TASK DESCRIPTION
Repeat the lines below exactly as written, please, from the line with "Last Modified |" to the line with "2024-11-11 17:27:49+00:00 |", both lines included, and no others.

RECORDS PROVIDED
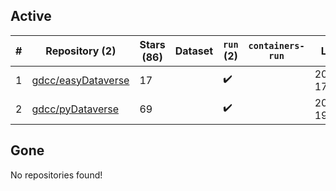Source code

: ## Active
| # | Repository (2) | Stars (86) | Dataset | `run` (2) | `containers-run` | Last Modified |
| --- | --- | --- | --- | --- | --- | --- |
| 1 | [gdcc/easyDataverse](https://github.com/gdcc/easyDataverse) | 17 |  | :heavy_check_mark: |  | 2024-11-11 17:27:49+00:00 |
| 2 | [gdcc/pyDataverse](https://github.com/gdcc/pyDataverse) | 69 |  | :heavy_check_mark: |  | 2025-01-15 19:15:58+00:00 |

## Gone
No repositories found!
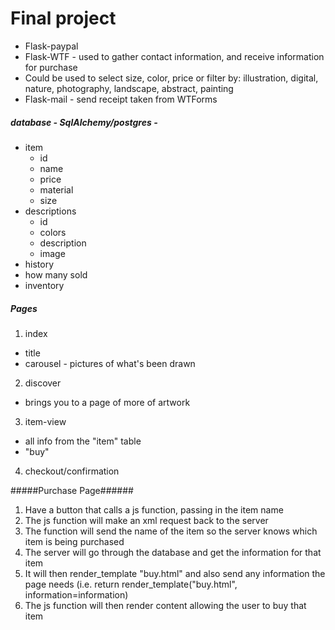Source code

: # Final project


* Flask-paypal
* Flask-WTF - used to gather contact information, and receive information for purchase
 * Could be used to select size, color, price or filter by: illustration, digital, nature, photography, landscape, abstract, painting
* Flask-mail - send receipt taken from WTForms

##### database - SqlAlchemy/postgres - 
* item
  * id
  * name
  * price
  * material
  * size
* descriptions
  * id 
  * colors
  * description
  * image
* history
 * how many sold
 * inventory

##### Pages
1. index
 * title
 * carousel - pictures of what's been drawn
2. discover
 * brings you to a page of more of artwork
3. item-view
 * all info from the "item" table
 * "buy"
4. checkout/confirmation





#####Purchase Page######

1. Have a button that calls a js function, passing in the item name
2. The js function will make an xml request back to the server
3. The function will send the name of the item so the server knows which item is being purchased
4. The server will go through the database and get the information for that item
5. It will then render_template "buy.html" and also send any information the page needs (i.e. return render_template("buy.html", information=information)
6. The js function will then render content allowing the user to buy that item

RESULT FOR THIS EXERCISE
| # | Repository (2) | Stars (86) | Dataset | `run` (2) | `containers-run` | Last Modified |
| --- | --- | --- | --- | --- | --- | --- |
| 1 | [gdcc/easyDataverse](https://github.com/gdcc/easyDataverse) | 17 |  | :heavy_check_mark: |  | 2024-11-11 17:27:49+00:00 |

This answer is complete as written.